Mindfulness sound easy.


Except we have interfering thoughts of the past/future and worry about the present intruding onto this mindfulness.

So we need help to focus. This comes with practice. You notice this walking across grass. The first few times you figure out where to go, but after a few days you stop the grass growing where you’ve walked, and after time a dirt path appears that is easy to walk down. Practising mindfulness is like creating a clear path through the many options available. After time it gets easier, and you get its benefits more and more.

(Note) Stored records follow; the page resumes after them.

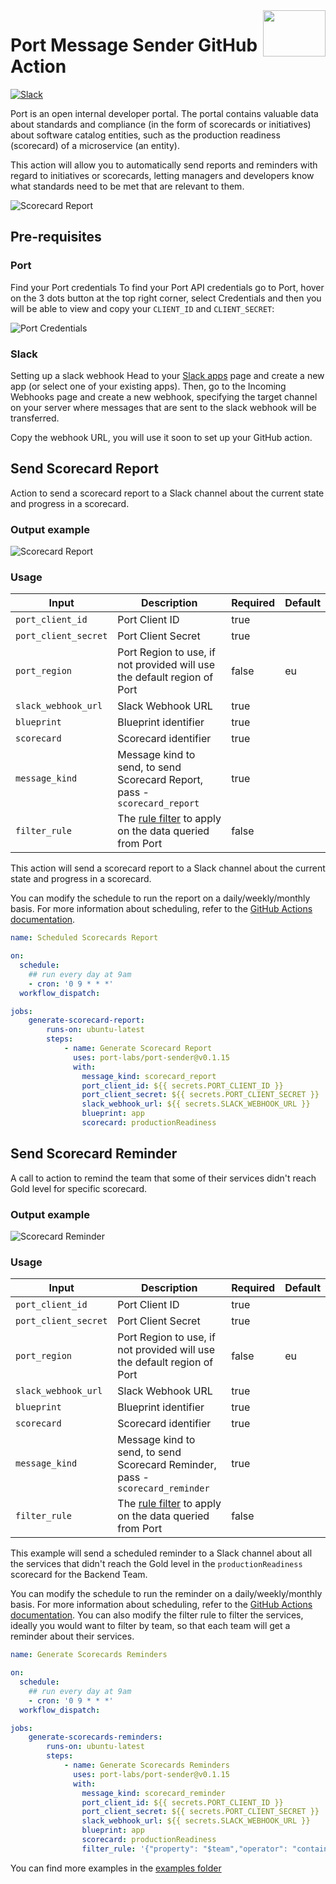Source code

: <img align="right" width="100" height="74" src="https://user-images.githubusercontent.com/8277210/183290025-d7b24277-dfb4-4ce1-bece-7fe0ecd5efd4.svg" />

# Port Message Sender GitHub Action

[![Slack](https://img.shields.io/badge/Slack-4A154B?style=for-the-badge&logo=slack&logoColor=white)](https://join.slack.com/t/devex-community/shared_invite/zt-1bmf5621e-GGfuJdMPK2D8UN58qL4E_g)

Port is an open internal developer portal. The portal contains valuable data about standards and compliance (in the form of scorecards or initiatives) about software catalog entities, such as the production readiness (scorecard) of a microservice (an entity).

This action will allow you to automatically send reports and reminders with regard to initiatives or scorecards, letting managers and developers know what standards need to be met that are relevant to them.

![Scorecard Report](docs/assets/scorecard-report.png)

## Pre-requisites

### Port

Find your Port credentials
To find your Port API credentials go to Port, hover on the 3 dots button at the top right corner, select Credentials and then you will be able to view and copy your `CLIENT_ID` and `CLIENT_SECRET`:

![Port Credentials](docs/assets/credentials-modal.png)

### Slack

Setting up a slack webhook
Head to your [Slack apps](https://api.slack.com/apps) page and create a new app (or select one of your existing apps). Then, go to the Incoming Webhooks page and create a new webhook, specifying the target channel on your server where messages that are sent to the slack webhook will be transferred.

Copy the webhook URL, you will use it soon to set up your GitHub action.

## Send Scorecard Report

Action to send a scorecard report to a Slack channel about the current state and progress in a scorecard.

### Output example

 ![Scorecard Report](docs/assets/scorecard-report.png)

### Usage

| Input                | Description                                                                                              | Required | Default |
|----------------------|----------------------------------------------------------------------------------------------------------|----------|---------|
| `port_client_id`     | Port Client ID                                                                                           | true     |         |
| `port_client_secret` | Port Client Secret                                                                                       | true     |         |
| `port_region`        | Port Region to use, if not provided will use the default region of Port                        | false    | eu        |
| `slack_webhook_url`  | Slack Webhook URL                                                                                        | true     |         |
| `blueprint`          | Blueprint identifier                                                                                     | true     |         |
| `scorecard`          | Scorecard identifier                                                                                     | true     |         |
| `message_kind`       | Message kind to send, to send Scorecard Report, pass - `scorecard_report`                                | true     |         |
| `filter_rule`        | The [rule filter](https://docs.getport.io/search-and-query/#rules) to apply on the data queried from Port | false    |         |

This action will send a scorecard report to a Slack channel about the current state and progress in a scorecard.

You can modify the schedule to run the report on a daily/weekly/monthly basis. For more information about scheduling, refer to the [GitHub Actions documentation](https://docs.github.com/en/actions/using-workflows/events-that-trigger-workflows#schedule).


```yaml
name: Scheduled Scorecards Report

on:
  schedule:
    ## run every day at 9am
    - cron: '0 9 * * *'
  workflow_dispatch:

jobs:
    generate-scorecard-report:
        runs-on: ubuntu-latest
        steps:
            - name: Generate Scorecard Report
              uses: port-labs/port-sender@v0.1.15
              with:
                message_kind: scorecard_report
                port_client_id: ${{ secrets.PORT_CLIENT_ID }}
                port_client_secret: ${{ secrets.PORT_CLIENT_SECRET }}
                slack_webhook_url: ${{ secrets.SLACK_WEBHOOK_URL }}
                blueprint: app
                scorecard: productionReadiness
```

## Send Scorecard Reminder

A call to action to remind the team that some of their services didn't reach Gold level for specific scorecard.

### Output example

 ![Scorecard Reminder](docs/assets/scorecard-reminder.png)

### Usage

| Input                | Description                                                                  | Required | Default |
|----------------------|------------------------------------------------------------------------------|----------|---------|
| `port_client_id`     | Port Client ID                                                               | true     |         |
| `port_client_secret` | Port Client Secret                                                           | true     |         |
| `port_region`        | Port Region to use, if not provided will use the default region of Port | false    | eu        |
| `slack_webhook_url`  | Slack Webhook URL                                                            | true     |         |
| `blueprint`          | Blueprint identifier                                                         | true     |         |
| `scorecard`          | Scorecard identifier                                                         | true     |         |
| `message_kind`       | Message kind to send, to send Scorecard Reminder, pass - `scorecard_reminder` | true     |         |
| `filter_rule`        | The [rule filter](https://docs.getport.io/search-and-query/#rules) to apply on the data queried from Port | false    |         |

This example will send a scheduled reminder to a Slack channel about all the services that didn't reach the Gold level in the `productionReadiness` scorecard for the Backend Team.

You can modify the schedule to run the reminder on a daily/weekly/monthly basis. For more information about scheduling, refer to the [GitHub Actions documentation](https://docs.github.com/en/actions/using-workflows/events-that-trigger-workflows#schedule).
You can also modify the filter rule to filter the services, ideally you would want to filter by team, so that each team will get a reminder about their services.

```yaml
name: Generate Scorecards Reminders

on:
  schedule:
    ## run every day at 9am
    - cron: '0 9 * * *'
  workflow_dispatch:

jobs:
    generate-scorecards-reminders:
        runs-on: ubuntu-latest
        steps:
            - name: Generate Scorecards Reminders
              uses: port-labs/port-sender@v0.1.15
              with:
                message_kind: scorecard_reminder
                port_client_id: ${{ secrets.PORT_CLIENT_ID }}
                port_client_secret: ${{ secrets.PORT_CLIENT_SECRET }}
                slack_webhook_url: ${{ secrets.SLACK_WEBHOOK_URL }}
                blueprint: app
                scorecard: productionReadiness
                filter_rule: '{"property": "$team","operator": "containsAny","value": ["Backend Team"]}'
```

You can find more examples in the [examples folder](docs/examples/)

People who take 8 sessions of mindfulness meditation training will on average be 20 percentage points happier one month later than a control group and have better responses in their immune system. Such training can lead to structural brain changes including increased grey-matter density in the hippocampus, known to be important for learning and memory, and in structures associated with self-awareness, compassion and introspection.2

The challenge is to look up a mindfulness meditation today3, try it out for 5 minutes a day for a few weeks. Notice the difference.

1Jon Kabat-Zinn, “Full Catastrophe Living, Revised Edition: How to cope with stress, pain, and illness using mindfulness meditation.” 2013. Jon is a professor of medicine: his work using mindfulness for stress at the University of Massachusetts showed the effectiveness of mindfulness when used regularly.

2 R. Davidson et al, Psychosomatic Medicine, 65:564-70, 2003. BK Hölzel et al, Psychiatry Research: Neuroimaging, 191(1):36-43, 2011

3 Recommended: Mark Williams and Danny Penman “Mindfulness; Finding Peace in a frantic world”. It has an 8 week mindfulness course, a CD of meditations. Meditations also available on YouTube; search ‘Mark Williams mindfulness’.